Una perdita di liquido spinale ha fatto deragliare la mia vita di viaggi e cibo, ma mi ha insegnato a trovare la bellezza nelle piccole cose

(CNN) — Durante qualsiasi evento che cambia la vita, arriva un momento in cui la nebbia della crisi si schiarisce temporaneamente e ti rendi conto con certezza che le cose non saranno mai più le stesse.

Quel momento arriva molto tempo in onda in libri e film, spesso come epifania fondamentale nel cuore della notte nell'arco narrativo di un protagonista.

Rimanendo nello stereotipo, quel momento è arrivato per me alle 5 del mattino, una mattina di circa due mesi dopo che ero rimasto inabile da una puntura lombare.

Quello è stato l'istante in cui ho capito che probabilmente non sarei più tornato alla vita per cui avevo lavorato così duramente.

A quel punto, avevo trascorso quasi un decennio come imprenditore accidentale, facendo crescere un'attività che amavo incentrata sul cibo e l'esplorazione. Ho lasciato il mio lavoro di avvocato nel 2008, partendo per quello che pensavo sarebbe stato un viaggio di un anno intorno al mondo. Avevo programmato di tornare al campo legale una volta finita quell'avventura.

Non ho viaggiato per rifiutare le norme sociali; Volevo semplicemente vivere la vita in un modo non convenzionale. Nonostante ciò, ho scoperto che il viaggio mi ha restituito una prospettiva, qualcosa che non mi ero reso conto di aver perso durante i miei anni di lavoro aziendale.

Prima di intraprendere la mia carriera di avvocato, trovavo facile mettermi nei panni di qualcun altro e offrire loro grazia. Con settimane lavorative di 90 ore, ho dimenticato alcune di quelle abilità di vita.

Sono diventato più negativo nel mio modo di pensare, più veloce a lamentarmi. Esplorare lentamente il mondo mi ha aiutato a ricalibrare. Sono tornato alla persona che ero.

All'epoca, c'erano pochi viaggiatori a lungo termine che documentavano i loro viaggi online. Ho condiviso le esperienze del ritorno in me stesso attraverso i miei viaggi con la famiglia, gli amici e gli ex clienti sul mio sito web, Legal Nomads. Ha fatto crescere rapidamente un pubblico e ha ricevuto una prima copertura da parte della stampa, il che mi ha spinto in un inaspettato viaggio di carriera.

Ho mantenuto il sito senza pubblicità e invece mi sono concentrato sulla scrittura a lungo termine e sulla creazione di risorse richieste dai miei lettori, il che mi ha fornito un reddito. A mia volta, ho acquisito una fiorente comunità di persone interessate non solo ai viaggi e al cibo, ma anche alla narrazione, alla curiosità e alla crescita personale.

Poi, nel 2017, tutto si è concluso con una procedura medica andata male.

Incapace durante la notte

Dopo otto anni trascorsi a mangiare e scrivere attraverso l'Asia meridionale e il Messico, ho trascorso l'estate a New York a fare la casa di amici.
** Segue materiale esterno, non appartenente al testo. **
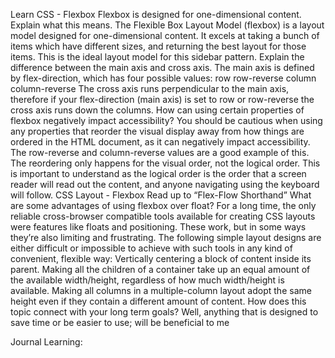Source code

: Learn CSS - Flexbox
Flexbox is designed for one-dimensional content. Explain what this means.
The Flexible Box Layout Model (flexbox) is a layout model designed for one-dimensional content. It excels at taking a bunch of items which have different sizes, and returning the best layout for those items. This is the ideal layout model for this sidebar pattern.
Explain the difference between the main axis and cross axis.
The main axis is defined by flex-direction, which has four possible values:
row
row-reverse
column
column-reverse
The cross axis runs perpendicular to the main axis, therefore if your flex-direction (main axis) is set to row or row-reverse the cross axis runs down the columns.
How can using certain properties of flexbox negatively impact accessibility?
You should be cautious when using any properties that reorder the visual display away from how things are ordered in the HTML document, as it can negatively impact accessibility. The row-reverse and column-reverse values are a good example of this. The reordering only happens for the visual order, not the logical order. This is important to understand as the logical order is the order that a screen reader will read out the content, and anyone navigating using the keyboard will follow.
CSS Layout - Flexbox
Read up to “Flex-Flow Shorthand”
What are some advantages of using flexbox over float?
For a long time, the only reliable cross-browser compatible tools available for creating CSS layouts were features like floats and positioning. These work, but in some ways they’re also limiting and frustrating.
The following simple layout designs are either difficult or impossible to achieve with such tools in any kind of convenient, flexible way:
Vertically centering a block of content inside its parent.
Making all the children of a container take up an equal amount of the available width/height, regardless of how much width/height is available.
Making all columns in a multiple-column layout adopt the same height even if they contain a different amount of content.
How does this topic connect with your long term goals?
Well, anything that is designed to save time or be easier to use; will be beneficial to me


Journal Learning:

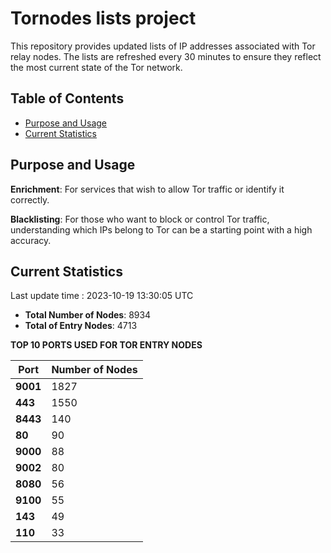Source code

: # Tornodes lists project

This repository provides updated lists of IP addresses associated with Tor relay nodes. The lists are refreshed every 30 minutes to ensure they reflect the most current state of the Tor network.

## Table of Contents

- [Purpose and Usage](#purpose-and-usage)
- [Current Statistics](#current-statistics)


## Purpose and Usage

**Enrichment**: For services that wish to allow Tor traffic or identify it correctly.

**Blacklisting**: For those who want to block or control Tor traffic, understanding which IPs belong to Tor can be a starting point with a high accuracy.

## Current Statistics

Last update time : 2023-10-19 13:30:05 UTC

- **Total Number of Nodes**: 8934
- **Total of Entry Nodes**: 4713

**TOP 10 PORTS USED FOR TOR ENTRY NODES**

| **Port** | **Number of Nodes** |
|------|-----------------|
| **9001**   | 1827  |
| **443**   | 1550  |
| **8443**   | 140  |
| **80**   | 90  |
| **9000**   | 88  |
| **9002**   | 80  |
| **8080**   | 56  |
| **9100**   | 55  |
| **143**   | 49  |
| **110**   | 33  |

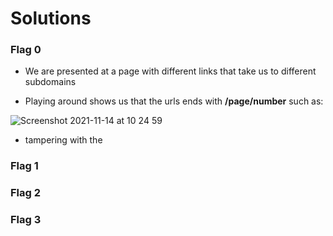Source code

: # Solutions


### Flag 0

- We are presented at a page with different links that take us to different subdomains

- Playing around shows us that the urls ends with **/page/number** such as:

![Screenshot 2021-11-14 at 10 24 59](https://user-images.githubusercontent.com/74051842/141675417-128e5464-aa7d-460c-b35c-4f1c7a0d63bc.png)

- tampering with the


### Flag 1

### Flag 2

### Flag 3
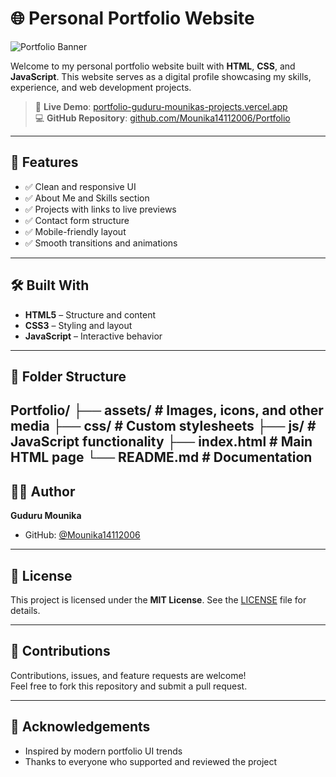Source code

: # 🌐 Personal Portfolio Website

![Portfolio Banner](https://portfolio-guduru-mounikas-projects.vercel.app/assets/hero-bg.png)

Welcome to my personal portfolio website built with **HTML**, **CSS**, and **JavaScript**. This website serves as a digital profile showcasing my skills, experience, and web development projects.

> 🔗 **Live Demo**: [portfolio-guduru-mounikas-projects.vercel.app](https://portfolio-guduru-mounikas-projects.vercel.app/)  
> 💻 **GitHub Repository**: [github.com/Mounika14112006/Portfolio](https://github.com/Mounika14112006/Portfolio)

---

## 📌 Features

- ✅ Clean and responsive UI
- ✅ About Me and Skills section
- ✅ Projects with links to live previews
- ✅ Contact form structure
- ✅ Mobile-friendly layout
- ✅ Smooth transitions and animations

---

## 🛠️ Built With

- **HTML5** – Structure and content  
- **CSS3** – Styling and layout  
- **JavaScript** – Interactive behavior

---

## 📁 Folder Structure

Portfolio/
├── assets/ # Images, icons, and other media
├── css/ # Custom stylesheets
├── js/ # JavaScript functionality
├── index.html # Main HTML page
└── README.md # Documentation
---

## 🙋‍♀️ Author

**Guduru Mounika**  
- GitHub: [@Mounika14112006](https://github.com/Mounika14112006)

---

## 📄 License

This project is licensed under the **MIT License**. See the [LICENSE](LICENSE) file for details.

---

## 🤝 Contributions

Contributions, issues, and feature requests are welcome!  
Feel free to fork this repository and submit a pull request.

---

## 🙏 Acknowledgements

- Inspired by modern portfolio UI trends
- Thanks to everyone who supported and reviewed the project
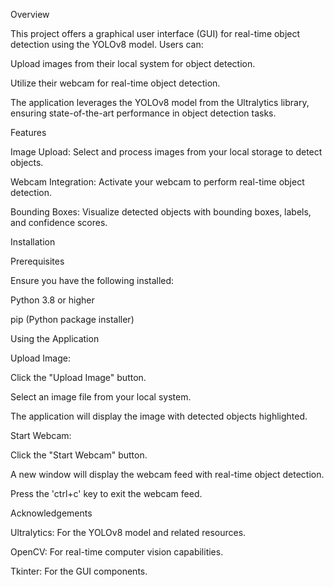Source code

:Overview

This project offers a graphical user interface (GUI) for real-time object detection using the YOLOv8 model. Users can:

Upload images from their local system for object detection.

Utilize their webcam for real-time object detection.


The application leverages the YOLOv8 model from the Ultralytics library, ensuring state-of-the-art performance in object detection tasks.

Features

Image Upload: Select and process images from your local storage to detect objects.

Webcam Integration: Activate your webcam to perform real-time object detection.

Bounding Boxes: Visualize detected objects with bounding boxes, labels, and confidence scores.


Installation

Prerequisites

Ensure you have the following installed:

Python 3.8 or higher

pip (Python package installer)



Using the Application

Upload Image:

Click the "Upload Image" button.

Select an image file from your local system.

The application will display the image with detected objects highlighted.


Start Webcam:

Click the "Start Webcam" button.

A new window will display the webcam feed with real-time object detection.

Press the 'ctrl+c' key to exit the webcam feed.


Acknowledgements

Ultralytics: For the YOLOv8 model and related resources.

OpenCV: For real-time computer vision capabilities.

Tkinter: For the GUI components.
A quel tempo, stavo sviluppando guide dedicate alla cena senza glutine per altri celiaci, stabilendomi in una casa base a Oaxaca, in Messico e da lì dar da mangiare ai miei lettori, mentre lavoravo a progetti freelance e di parlare in pubblico che entusiasmavano me.
Mentre negli Stati Uniti, ho sviluppato sintomi che mi hanno portato in ospedale, dove i medici hanno raccomandato una puntura lombare per escludere condizioni specifiche.

Prima della procedura, sono stato informato che potevo avere un mal di testa che si dissiperebbe dopo alcuni giorni di riposo. La puntura lombare non è andata bene, con più tentativi necessari per accedere al mio liquido cerebrospinale.

La scrittrice Jodi Ettenberg, in piedi davanti al Tesoro a Petra, in Giordania, patrimonio dell'UNESCO, nel 2011.

La scrittrice Jodi Ettenberg, in piedi davanti al Tesoro a Petra, in Giordania, patrimonio dell'UNESCO, nel 2011.

Jodi Ettenberg/Legal Nomads

Subito dopo la procedura, riuscivo a malapena a camminare. Le mie gambe erano gelatinose, mentre allo stesso tempo sembrava che qualcuno avesse versato cemento nella mia parte inferiore della colonna vertebrale. In pochi giorni non riuscivo a stare in piedi. Il mio cervello sembrava cedere nella mia testa, come se fosse un'incudine che mi spingeva giù nel collo. Quando era a letto, la stanza girava. Mi sentivo troppo nauseato per mangiare e avevo difficoltà a trovare le parole. La mia schiena bruciava incontrollabilmente da cima a fondo.

Insieme, questi sintomi sono aumentati a un livello di dolore che mi ha lasciato vacillare.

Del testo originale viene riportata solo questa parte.